Информация о структуре трансмембранных участков выбранного белка, взятая из базы данных OPM, представлена ниже. С помощью пакета nglview для языка python было получено изображение, отражающее положение белка в мембране (Рис. 1). Трансмембранные участки коагулазы PLA Yersinia pestis.

hist
Рис. 1. Коагулаза PLA бактерии Yersinia pestis, окраска по вторичной структуре. Красными шариками отмечена наружная поверхность мембраны, синими - внутренняя.

DeepTMHMM: Предсказание трансмембранных элементов по последовательности белка


Данное задание состояло в использовании сервера DeepTMHMM для предсказания трансмембранных участков в исследуемых белках Y170_LACJO (альфа-спиральный) и COLY_YERPE (бета-листовой).

Результаты работы сервера в текстовом виде доступны по данным ссылкам:

Графическая выдача представлена на рисунках ниже (Рис. 2, 3).

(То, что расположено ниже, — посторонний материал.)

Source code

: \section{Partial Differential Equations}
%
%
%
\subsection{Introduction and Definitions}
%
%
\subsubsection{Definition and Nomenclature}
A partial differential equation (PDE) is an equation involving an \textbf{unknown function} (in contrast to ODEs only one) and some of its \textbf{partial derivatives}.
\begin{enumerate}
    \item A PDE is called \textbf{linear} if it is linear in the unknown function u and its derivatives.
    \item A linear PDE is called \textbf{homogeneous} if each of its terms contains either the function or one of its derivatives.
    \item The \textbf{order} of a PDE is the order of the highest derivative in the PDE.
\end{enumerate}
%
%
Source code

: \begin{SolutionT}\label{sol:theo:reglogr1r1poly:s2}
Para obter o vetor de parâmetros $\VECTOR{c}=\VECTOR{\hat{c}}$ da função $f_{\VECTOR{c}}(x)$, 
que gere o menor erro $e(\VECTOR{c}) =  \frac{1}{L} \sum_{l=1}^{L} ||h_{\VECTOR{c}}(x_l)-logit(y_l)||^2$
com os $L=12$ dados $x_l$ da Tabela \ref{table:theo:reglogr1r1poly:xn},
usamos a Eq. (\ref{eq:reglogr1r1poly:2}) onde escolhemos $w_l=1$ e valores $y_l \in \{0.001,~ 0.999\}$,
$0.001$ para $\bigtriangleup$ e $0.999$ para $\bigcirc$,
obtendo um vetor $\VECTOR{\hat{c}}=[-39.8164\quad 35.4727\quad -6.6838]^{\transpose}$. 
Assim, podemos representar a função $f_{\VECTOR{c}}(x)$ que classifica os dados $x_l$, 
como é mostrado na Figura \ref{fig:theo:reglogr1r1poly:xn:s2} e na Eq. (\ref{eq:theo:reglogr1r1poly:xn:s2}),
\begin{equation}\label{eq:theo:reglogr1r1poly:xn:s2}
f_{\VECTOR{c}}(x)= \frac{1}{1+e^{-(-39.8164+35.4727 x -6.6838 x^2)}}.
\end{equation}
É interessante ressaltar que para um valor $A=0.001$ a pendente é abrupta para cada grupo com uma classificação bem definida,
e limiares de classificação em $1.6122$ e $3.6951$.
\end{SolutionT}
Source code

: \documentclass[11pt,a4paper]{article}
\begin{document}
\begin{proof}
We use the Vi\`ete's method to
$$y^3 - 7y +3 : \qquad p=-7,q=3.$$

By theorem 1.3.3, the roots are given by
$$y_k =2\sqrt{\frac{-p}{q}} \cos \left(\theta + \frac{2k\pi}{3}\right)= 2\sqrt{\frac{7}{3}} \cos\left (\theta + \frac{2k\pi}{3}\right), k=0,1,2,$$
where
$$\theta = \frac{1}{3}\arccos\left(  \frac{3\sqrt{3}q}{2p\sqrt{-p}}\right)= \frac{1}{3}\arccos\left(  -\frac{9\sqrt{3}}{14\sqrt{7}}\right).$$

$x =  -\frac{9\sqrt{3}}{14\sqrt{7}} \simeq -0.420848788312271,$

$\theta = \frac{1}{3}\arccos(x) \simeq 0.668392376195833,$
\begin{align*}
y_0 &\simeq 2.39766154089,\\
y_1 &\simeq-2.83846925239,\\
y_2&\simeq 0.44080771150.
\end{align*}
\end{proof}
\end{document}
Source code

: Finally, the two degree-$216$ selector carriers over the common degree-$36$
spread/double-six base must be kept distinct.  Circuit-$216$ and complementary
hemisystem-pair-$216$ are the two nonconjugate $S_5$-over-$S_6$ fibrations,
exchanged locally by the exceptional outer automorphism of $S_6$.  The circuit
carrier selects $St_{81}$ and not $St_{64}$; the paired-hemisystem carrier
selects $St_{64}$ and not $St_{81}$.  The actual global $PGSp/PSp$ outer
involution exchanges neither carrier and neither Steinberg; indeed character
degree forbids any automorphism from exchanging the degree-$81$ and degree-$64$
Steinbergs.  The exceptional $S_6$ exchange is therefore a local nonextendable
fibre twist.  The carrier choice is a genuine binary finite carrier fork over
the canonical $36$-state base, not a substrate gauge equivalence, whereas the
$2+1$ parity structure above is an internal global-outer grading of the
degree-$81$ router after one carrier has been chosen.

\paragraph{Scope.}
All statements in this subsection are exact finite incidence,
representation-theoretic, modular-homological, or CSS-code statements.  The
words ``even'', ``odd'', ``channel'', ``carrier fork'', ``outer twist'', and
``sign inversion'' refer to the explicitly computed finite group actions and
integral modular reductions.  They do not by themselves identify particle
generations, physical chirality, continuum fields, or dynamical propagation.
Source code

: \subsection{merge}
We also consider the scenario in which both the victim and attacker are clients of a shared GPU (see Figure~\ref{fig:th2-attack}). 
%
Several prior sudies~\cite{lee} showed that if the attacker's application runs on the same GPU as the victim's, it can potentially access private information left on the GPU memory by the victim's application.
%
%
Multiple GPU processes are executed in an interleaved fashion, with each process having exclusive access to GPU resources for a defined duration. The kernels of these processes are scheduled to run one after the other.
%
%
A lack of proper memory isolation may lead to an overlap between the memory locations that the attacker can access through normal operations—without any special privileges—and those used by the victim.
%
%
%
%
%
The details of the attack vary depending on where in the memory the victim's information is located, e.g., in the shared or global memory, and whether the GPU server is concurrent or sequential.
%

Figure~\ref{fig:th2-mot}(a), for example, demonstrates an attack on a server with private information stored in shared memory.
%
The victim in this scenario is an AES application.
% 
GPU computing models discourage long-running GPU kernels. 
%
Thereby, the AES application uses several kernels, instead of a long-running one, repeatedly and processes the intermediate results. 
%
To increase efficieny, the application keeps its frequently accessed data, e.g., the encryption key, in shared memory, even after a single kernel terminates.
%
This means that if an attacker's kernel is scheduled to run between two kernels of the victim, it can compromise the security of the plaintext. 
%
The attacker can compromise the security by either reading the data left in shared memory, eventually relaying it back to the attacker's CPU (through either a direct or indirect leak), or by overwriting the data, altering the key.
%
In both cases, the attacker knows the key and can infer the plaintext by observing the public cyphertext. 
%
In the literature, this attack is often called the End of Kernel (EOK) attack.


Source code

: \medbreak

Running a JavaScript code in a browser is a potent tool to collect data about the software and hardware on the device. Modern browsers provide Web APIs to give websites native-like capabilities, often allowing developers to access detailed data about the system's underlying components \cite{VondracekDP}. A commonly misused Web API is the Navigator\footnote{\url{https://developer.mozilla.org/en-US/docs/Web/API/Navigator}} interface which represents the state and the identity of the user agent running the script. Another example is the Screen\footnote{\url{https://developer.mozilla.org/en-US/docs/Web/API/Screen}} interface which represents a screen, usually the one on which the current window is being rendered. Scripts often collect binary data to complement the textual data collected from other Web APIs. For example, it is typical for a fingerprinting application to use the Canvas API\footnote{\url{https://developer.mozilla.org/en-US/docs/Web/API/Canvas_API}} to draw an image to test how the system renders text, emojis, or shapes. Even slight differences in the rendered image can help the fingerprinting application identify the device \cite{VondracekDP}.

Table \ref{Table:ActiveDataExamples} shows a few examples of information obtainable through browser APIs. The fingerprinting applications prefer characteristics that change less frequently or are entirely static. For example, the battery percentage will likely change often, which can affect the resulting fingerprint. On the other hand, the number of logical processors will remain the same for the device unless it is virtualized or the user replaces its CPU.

По оси X в каждом из графиков отложена позиция в первичной последовательности белка (номер остатка начиная с N-конца). По оси Y в верхнем графике (на обеих картинках) отложено наиболее вероятное положение аминокислотного остатка по отношению к мембране, а в нижнем - вероятность каждого из положений. Цвет линий в обоих случаях отражает положение данного участка цепи (красный: в толще мембраны, синий: с наружной стороны, розовый: с внутренней).

hist
Рис. 2. Трансмембранные участки, предсказанные в последовательности белка Y170_LACJO с помощью сервера DeepTMHMM.
hist
Рис. 3. Трансмембранные участки, предсказанные в последовательности белка COLY_YERPE с помощью сервера DeepTMHMM.

PPM: Предсказание положения выданного белка в мембране

Выбранный белок - Y170_LACJO


В данном практикуме я работал с предполагаемым белком для поглощения сахара LJ_0170 бактерии Lactobacillus johnsonii (strain CNCM I-12250 / La1 / NCC 533). Молекулярная функция: активность трансмембранного переносчика углеводов. Участвует в биологическом процессе транспортировки сахара. Расположен в клеточной мембране. Бактерии Lactobacillus johnsonii (strain CNCM I-12250 / La1 / NCC 533) является частью здоровой вагинальной микробиоты и был идентифицирован как обладающий пробиотическими свойствами. Штамм L. johnsonii La1 был одной из первых культур, которые были предложены в качестве пробиотической добавки к молочным продуктам в 1995 году в Исследовательском центре Nestlé в Лозанне.


В данном задании положение выданного мне альфа-спирального белка Y170_LACJO в мембране было предсказано с помощью сервера PPM 3.0.

При запуске анализа на сервере тип мембраны был взят за "Gram-positive bacteria inner membrane", так как золотистый стафилококк относится к Грам-положительным бактериям. Был оставлен запрет на изгибы мембраны (белок маленький, ими точно можно принебречь), положение N-конца было взято за "out" в соответствии с предсказанием сервера DeepTMHMM (Рис. 2, началу цепи соответствует синий цвет линии). Параметры трансмембранных участков белка согласно серверу PPM приведены ниже

hist
Рис. 4. Предсказание положения белка Y170 бактерии Lactobacillus johnsonii в мембране, полученное с помощью сервера PPM. Окраска по вторичной структуре. Красными шариками отмечена наружная поверхность мембраны, синими - внутренняя.

Сравнение алгоритмов предсказания трансмембранных спиралей


Для белка Y170_LACJO сервер DeepTMHMM предсказал 10 трансмембранных альфа-спиралей, что соответствует его структуре из базы данных PDB, полученной экспериментально методом рентгеноструктурного анализа. При этом координаты найденных трансмембранных участков примерно совпадают с указанными в базе данных OPM. Таким образом, в данном случае предсказание DeepTMHMM является достаточно точным.


Для белка COLY_YERPE сервер DeepTMHMM предсказал 10 трансмембранных бета-тяжей, что соответствует его структуре из базы данных PDB, полученной экспериментально методом рентгеноструктурного анализа. При этом координаты найденных трансмембранных участков примерно совпадают с указанными в базе данных OPM. Таким образом, в данном случае предсказание DeepTMHMM является достаточно точным.